STEP 2: ELECTRICAL CURRENT IS PRODUCED BY THE CELLS
A thin semiconductor wafer comprised of two layers of silicon is contained within each solar cell. An electric field is formed when one layer is positively charged and the other is negatively charged. When sunlight contacts a photovoltaic solar cell, it energizes it, causing electrons to ‘break loose’ from atoms within the semiconductor wafer. The electric field surrounding the wafer causes those unbound electrons to move, resulting in an electrical current.
STEP 3: THE ELECTRICAL ENERGY IS CONVERTED
A solar inverter is a device that converts sunlight into electricity. SMA Solar Technology AG submitted this image.
You now have solar panels that are efficiently converting sunlight into electricity, but the electricity created is known as direct current (or DC) electricity, which is different from the alternating current (or AC) electricity that powers most homes. Fortunately, a device known as an inverter can quickly convert DC current to AC electricity. These inverters can be arranged as a single inverter for the entire system or as separate microinverters installed behind the panels in newer solar systems.
STEP 4: THE CONVERTED ELECTRICITY POWERS YOUR HOUSE.

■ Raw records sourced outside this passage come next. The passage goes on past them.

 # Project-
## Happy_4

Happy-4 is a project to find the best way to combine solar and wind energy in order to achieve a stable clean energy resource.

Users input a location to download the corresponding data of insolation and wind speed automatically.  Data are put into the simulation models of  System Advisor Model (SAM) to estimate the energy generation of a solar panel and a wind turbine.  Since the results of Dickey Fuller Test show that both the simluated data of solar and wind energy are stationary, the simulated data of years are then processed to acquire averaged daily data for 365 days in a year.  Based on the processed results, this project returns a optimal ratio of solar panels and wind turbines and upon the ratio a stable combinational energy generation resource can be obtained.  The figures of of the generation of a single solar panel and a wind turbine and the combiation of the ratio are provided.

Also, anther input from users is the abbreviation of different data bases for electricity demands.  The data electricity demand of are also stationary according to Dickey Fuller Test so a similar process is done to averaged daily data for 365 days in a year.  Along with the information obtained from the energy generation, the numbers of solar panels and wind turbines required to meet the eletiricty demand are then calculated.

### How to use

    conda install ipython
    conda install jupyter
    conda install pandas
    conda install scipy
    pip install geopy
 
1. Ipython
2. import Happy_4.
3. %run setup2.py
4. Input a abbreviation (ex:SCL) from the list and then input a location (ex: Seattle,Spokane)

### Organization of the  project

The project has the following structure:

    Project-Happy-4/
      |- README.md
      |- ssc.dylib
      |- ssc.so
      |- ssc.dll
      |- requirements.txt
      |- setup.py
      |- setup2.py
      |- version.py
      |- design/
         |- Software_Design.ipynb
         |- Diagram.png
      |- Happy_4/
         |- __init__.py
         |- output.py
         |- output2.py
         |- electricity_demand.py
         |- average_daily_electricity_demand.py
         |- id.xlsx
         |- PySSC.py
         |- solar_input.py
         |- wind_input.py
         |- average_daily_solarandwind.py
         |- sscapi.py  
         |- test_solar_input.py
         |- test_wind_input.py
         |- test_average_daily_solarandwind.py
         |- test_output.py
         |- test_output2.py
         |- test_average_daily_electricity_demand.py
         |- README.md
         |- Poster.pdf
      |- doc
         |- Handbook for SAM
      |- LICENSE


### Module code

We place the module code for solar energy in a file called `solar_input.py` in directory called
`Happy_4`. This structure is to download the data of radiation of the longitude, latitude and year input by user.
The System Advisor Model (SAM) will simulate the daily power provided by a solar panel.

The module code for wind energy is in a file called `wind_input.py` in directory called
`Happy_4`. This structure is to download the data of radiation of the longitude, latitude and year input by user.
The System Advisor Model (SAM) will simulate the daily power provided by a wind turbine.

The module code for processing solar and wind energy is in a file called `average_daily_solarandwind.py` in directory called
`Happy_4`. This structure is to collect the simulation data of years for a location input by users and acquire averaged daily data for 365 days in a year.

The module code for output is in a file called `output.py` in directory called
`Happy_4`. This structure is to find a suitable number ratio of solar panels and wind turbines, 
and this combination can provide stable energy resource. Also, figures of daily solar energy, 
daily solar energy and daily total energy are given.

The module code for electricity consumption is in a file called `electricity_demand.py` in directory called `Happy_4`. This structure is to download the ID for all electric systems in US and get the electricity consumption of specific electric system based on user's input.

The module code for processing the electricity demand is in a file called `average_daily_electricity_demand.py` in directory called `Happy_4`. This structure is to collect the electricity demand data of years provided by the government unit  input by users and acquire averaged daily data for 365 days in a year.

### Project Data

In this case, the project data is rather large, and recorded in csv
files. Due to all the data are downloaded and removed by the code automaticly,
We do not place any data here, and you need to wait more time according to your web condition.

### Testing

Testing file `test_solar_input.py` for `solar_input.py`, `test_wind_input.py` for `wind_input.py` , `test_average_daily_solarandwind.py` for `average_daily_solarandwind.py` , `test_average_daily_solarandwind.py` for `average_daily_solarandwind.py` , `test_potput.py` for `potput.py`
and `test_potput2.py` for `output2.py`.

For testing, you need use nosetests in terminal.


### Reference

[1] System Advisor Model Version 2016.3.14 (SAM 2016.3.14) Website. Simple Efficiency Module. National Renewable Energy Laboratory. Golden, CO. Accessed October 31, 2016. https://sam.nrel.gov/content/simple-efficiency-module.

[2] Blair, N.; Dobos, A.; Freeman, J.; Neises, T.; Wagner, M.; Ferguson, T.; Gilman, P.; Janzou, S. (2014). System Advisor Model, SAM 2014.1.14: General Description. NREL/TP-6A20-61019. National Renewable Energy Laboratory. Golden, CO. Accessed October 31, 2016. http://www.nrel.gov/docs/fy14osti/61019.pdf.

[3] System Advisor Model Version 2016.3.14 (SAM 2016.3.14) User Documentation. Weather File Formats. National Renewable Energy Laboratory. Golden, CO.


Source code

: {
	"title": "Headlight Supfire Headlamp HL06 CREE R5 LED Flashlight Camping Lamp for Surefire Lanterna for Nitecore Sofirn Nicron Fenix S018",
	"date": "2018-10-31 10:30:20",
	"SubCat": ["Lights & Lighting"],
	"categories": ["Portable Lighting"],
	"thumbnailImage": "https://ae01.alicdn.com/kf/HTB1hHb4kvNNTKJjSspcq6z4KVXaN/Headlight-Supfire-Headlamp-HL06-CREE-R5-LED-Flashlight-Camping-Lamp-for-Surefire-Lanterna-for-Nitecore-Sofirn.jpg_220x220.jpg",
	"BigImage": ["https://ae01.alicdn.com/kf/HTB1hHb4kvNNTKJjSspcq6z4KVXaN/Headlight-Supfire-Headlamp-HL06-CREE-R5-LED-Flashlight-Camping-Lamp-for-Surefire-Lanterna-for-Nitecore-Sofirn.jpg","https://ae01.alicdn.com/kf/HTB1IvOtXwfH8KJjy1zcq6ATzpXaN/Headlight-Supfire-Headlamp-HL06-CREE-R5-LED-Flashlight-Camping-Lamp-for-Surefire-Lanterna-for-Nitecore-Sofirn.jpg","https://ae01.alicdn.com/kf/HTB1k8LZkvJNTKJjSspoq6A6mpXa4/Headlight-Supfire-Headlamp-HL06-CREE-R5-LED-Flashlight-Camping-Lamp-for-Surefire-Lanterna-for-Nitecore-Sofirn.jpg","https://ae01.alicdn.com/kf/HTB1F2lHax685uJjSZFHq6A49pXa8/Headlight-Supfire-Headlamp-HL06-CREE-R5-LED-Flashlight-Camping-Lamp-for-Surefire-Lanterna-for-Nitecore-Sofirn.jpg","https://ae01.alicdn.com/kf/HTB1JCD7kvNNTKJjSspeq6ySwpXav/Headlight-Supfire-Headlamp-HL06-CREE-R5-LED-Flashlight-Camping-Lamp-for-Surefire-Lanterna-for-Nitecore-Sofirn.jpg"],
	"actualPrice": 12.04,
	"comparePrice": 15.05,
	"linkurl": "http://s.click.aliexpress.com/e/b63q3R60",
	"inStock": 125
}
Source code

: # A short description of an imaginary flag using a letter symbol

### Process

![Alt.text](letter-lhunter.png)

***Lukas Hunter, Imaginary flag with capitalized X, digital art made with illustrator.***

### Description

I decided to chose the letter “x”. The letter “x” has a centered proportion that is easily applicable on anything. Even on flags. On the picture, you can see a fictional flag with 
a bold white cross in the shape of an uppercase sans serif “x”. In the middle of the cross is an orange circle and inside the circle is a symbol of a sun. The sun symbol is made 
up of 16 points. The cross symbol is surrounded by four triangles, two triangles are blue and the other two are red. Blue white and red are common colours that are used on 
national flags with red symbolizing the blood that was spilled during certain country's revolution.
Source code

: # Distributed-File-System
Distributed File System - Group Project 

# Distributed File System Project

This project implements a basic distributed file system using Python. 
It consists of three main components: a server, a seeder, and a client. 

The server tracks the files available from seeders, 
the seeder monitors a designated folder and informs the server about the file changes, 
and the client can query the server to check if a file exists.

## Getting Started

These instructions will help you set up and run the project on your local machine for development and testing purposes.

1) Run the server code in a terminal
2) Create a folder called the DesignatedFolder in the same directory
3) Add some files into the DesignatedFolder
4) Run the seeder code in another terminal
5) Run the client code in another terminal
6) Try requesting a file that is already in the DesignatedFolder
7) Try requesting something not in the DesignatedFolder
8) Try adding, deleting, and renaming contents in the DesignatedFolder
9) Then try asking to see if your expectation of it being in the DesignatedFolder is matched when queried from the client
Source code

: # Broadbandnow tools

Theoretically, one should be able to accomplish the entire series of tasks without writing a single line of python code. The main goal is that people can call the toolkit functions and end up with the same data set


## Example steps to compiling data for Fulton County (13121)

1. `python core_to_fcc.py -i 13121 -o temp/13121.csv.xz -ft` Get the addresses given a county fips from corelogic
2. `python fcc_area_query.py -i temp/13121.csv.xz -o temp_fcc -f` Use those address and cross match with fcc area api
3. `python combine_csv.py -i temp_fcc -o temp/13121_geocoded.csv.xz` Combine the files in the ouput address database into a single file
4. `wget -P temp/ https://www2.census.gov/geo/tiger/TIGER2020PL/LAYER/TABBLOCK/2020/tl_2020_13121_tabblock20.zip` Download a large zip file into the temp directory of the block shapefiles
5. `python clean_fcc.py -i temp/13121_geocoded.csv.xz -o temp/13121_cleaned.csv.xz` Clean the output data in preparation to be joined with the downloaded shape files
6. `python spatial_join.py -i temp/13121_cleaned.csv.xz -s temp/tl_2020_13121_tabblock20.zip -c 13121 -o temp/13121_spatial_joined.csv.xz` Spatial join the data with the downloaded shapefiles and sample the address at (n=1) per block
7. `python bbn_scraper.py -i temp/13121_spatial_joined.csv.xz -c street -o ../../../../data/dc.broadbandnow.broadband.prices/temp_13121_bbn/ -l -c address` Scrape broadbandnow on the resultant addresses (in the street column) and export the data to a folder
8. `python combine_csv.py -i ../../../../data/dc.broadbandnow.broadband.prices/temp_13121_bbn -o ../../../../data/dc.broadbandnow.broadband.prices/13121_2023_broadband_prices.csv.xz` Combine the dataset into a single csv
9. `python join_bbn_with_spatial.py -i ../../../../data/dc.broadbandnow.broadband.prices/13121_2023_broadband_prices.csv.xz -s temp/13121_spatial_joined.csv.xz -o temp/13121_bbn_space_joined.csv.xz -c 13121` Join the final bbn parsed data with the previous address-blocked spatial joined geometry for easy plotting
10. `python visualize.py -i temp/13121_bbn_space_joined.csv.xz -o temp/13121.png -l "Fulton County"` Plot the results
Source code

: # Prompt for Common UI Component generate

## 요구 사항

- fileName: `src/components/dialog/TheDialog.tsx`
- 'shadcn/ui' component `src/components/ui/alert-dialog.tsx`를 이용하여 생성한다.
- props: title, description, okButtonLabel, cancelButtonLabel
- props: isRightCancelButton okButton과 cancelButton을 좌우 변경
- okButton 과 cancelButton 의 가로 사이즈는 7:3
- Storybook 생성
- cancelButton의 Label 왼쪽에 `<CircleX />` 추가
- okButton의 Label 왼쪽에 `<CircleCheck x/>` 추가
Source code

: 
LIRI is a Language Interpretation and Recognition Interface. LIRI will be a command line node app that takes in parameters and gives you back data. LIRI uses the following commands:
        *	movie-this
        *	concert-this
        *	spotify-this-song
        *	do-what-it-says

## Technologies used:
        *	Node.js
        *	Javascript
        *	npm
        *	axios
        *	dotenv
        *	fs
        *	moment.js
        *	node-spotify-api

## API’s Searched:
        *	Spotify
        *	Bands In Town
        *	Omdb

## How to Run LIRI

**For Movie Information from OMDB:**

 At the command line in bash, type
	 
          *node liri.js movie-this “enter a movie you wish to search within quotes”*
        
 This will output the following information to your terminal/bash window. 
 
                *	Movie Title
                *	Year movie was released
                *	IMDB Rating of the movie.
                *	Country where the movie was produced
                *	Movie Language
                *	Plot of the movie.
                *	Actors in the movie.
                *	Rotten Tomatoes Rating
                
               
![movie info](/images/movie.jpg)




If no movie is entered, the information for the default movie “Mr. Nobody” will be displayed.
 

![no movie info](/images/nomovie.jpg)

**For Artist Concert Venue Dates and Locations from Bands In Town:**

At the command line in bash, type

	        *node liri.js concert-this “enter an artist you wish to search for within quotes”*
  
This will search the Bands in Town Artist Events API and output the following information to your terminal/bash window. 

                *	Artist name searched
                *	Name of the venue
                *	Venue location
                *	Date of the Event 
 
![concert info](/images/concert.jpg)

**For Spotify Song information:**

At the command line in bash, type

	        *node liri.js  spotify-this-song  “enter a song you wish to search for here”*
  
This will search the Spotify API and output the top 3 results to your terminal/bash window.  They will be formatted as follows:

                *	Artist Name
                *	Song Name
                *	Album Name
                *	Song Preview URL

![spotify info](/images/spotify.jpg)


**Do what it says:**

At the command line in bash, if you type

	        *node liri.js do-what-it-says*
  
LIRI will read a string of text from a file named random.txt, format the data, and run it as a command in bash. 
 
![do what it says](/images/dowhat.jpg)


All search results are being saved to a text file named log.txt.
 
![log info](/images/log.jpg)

A solar microinverter is an electronic device that converts solar energy into electrical energy.
Solar energy is transformed from DC to AC and then sent throughout your home to power your appliances via your electrical panel. Nothing in your home needs to be changed because it works in the same way as the electricity generated by your electric utility provider via the grid. Because you’re still connected to your traditional power company, you may automatically draw additional electricity from the grid to compensate for any solar shortages.
STEP 5: A NET METER MEASURES USAGE IN.
Your solar shingles or panels may not be able to capture enough sunlight to utilize for electricity on cloudy days or overnight; conversely, when no one is home during the day, they may collect surplus energy—more than you need to power your home. That’s why a meter is used to track the amount of power coming into and out of your home. Any surplus power you send back to the grid will usually earn you credits from your utility company. This is referred to as net metering.
Now that you understand the fundamentals of solar energy, you can marvel at how modern photovoltaic technology can harness the sun’s tremendous power to power a home. It isn’t rocket science, but it is certainly human inventiveness at its finest.